Improve performance of Branches List with Search API under load into next tier
After being highlighted by a potential customer it's been found that the Branches List API with search parameter specified is unperformant compared to hitting the API without:
█ Results summary
* Environment: 10k
* Environment Version: 13.10.0-pre `0bee278055f`
* Option: 60s_200rps
* Date: 2021-03-18
* Run Time: 4m 16.25s (Start: 16:19:24 UTC, End: 16:23:40 UTC)
* GPT Version: v2.6.1
NAME | RPS | RPS RESULT | TTFB AVG | TTFB P90 | REQ STATUS | RESULT
-------------------------------------------|-------|---------------------|-----------|----------------------|----------------|----------------
api_v4_projects_repository_branches | 200/s | 195.8/s (>160.00/s) | 105.92ms | 122.40ms (<500ms) | 100.00% (>99%) | Passed
api_v4_projects_repository_branches_search | 200/s | 134.2/s (>64.00/s) | 1346.20ms | 1838.55ms (<11000ms) | 100.00% (>99%) | Passed
The testing was done on our test 10k Reference Architecture environment as standard at 200 RPS with the project being tested a copy of gitlabhq (tarball can be found here), which has around 2100 branches.
The search term used in this test was stable
as numerous branches have this term in their name. However testing with other terms returned similar results suggesting that there may be a performance issue here that's not directly related to the term or the number of results it brings.

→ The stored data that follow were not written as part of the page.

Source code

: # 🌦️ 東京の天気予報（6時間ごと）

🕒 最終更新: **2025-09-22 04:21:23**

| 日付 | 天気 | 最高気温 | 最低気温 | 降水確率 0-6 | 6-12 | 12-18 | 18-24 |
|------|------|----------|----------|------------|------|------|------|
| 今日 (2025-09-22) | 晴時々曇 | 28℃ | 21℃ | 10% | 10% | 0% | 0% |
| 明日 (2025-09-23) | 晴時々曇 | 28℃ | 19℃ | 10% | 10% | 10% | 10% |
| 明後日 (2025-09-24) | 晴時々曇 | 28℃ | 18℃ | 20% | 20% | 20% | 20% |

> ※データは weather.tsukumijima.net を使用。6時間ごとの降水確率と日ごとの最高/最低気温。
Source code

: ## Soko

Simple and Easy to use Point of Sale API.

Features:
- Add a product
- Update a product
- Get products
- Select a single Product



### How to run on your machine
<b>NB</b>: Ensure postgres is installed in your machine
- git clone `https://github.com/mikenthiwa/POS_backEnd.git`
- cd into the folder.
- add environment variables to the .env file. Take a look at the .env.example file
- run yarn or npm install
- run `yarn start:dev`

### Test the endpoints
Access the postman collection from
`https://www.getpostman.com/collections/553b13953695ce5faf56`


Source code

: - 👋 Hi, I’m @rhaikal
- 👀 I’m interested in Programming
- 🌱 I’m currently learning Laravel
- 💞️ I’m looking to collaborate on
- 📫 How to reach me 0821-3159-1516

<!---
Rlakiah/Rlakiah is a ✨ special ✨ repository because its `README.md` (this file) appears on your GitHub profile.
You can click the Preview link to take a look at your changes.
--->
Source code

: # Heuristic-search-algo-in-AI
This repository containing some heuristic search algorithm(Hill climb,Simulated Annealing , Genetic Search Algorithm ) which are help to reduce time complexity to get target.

Looking at the environment metrics it's clear that the Gitaly nodes are taking the brunt here:
When highlighted by the customer the endpoint was performing much worse than above but this was determined to be due to that specific environment being tested at a much higher than expected rate leading to what appeared to be a compounding effect. In our own testing we see something similar on our 50k environment, tested at 1000 RPS, where it's results clearly show a compounding effect where the endpoint has degraded more substantially at higher pressure even against a bigger environment:
█ Results summary
* Environment: 50k
* Environment Version: 13.11.0-pre `25903c136cb`
* Option: 60s_1000rps
* Date: 2021-03-22
* Run Time: 4m 11.76s (Start: 12:21:58 UTC, End: 12:26:10 UTC)
* GPT Version: v2.6.1
NAME | RPS | RPS RESULT | TTFB AVG | TTFB P90 | REQ STATUS | RESULT
-------------------------------------------|--------|----------------------|-----------|----------------------|----------------|----------------
api_v4_projects_repository_branches | 1000/s | 991.12/s (>800.00/s) | 99.29ms | 111.43ms (<500ms) | 100.00% (>99%) | Passed
api_v4_projects_repository_branches_search | 1000/s | 284.71/s (>240.00/s) | 3229.44ms | 4815.56ms (<11000ms) | 100.00% (>99%) | Passed
Performance targets though are measured against the 10k environment for consistency so this issue falls into the severity3 performance targets tier with the hope that any improvements will filter up to the larger environments and reduce the compounding effect.
Of note compared to the previous issue the endpoint is showing a heavier strain on the GitLab Rails nodes (CPU specifically)
Task is improve performance further into the severity4 tier (<1000ms).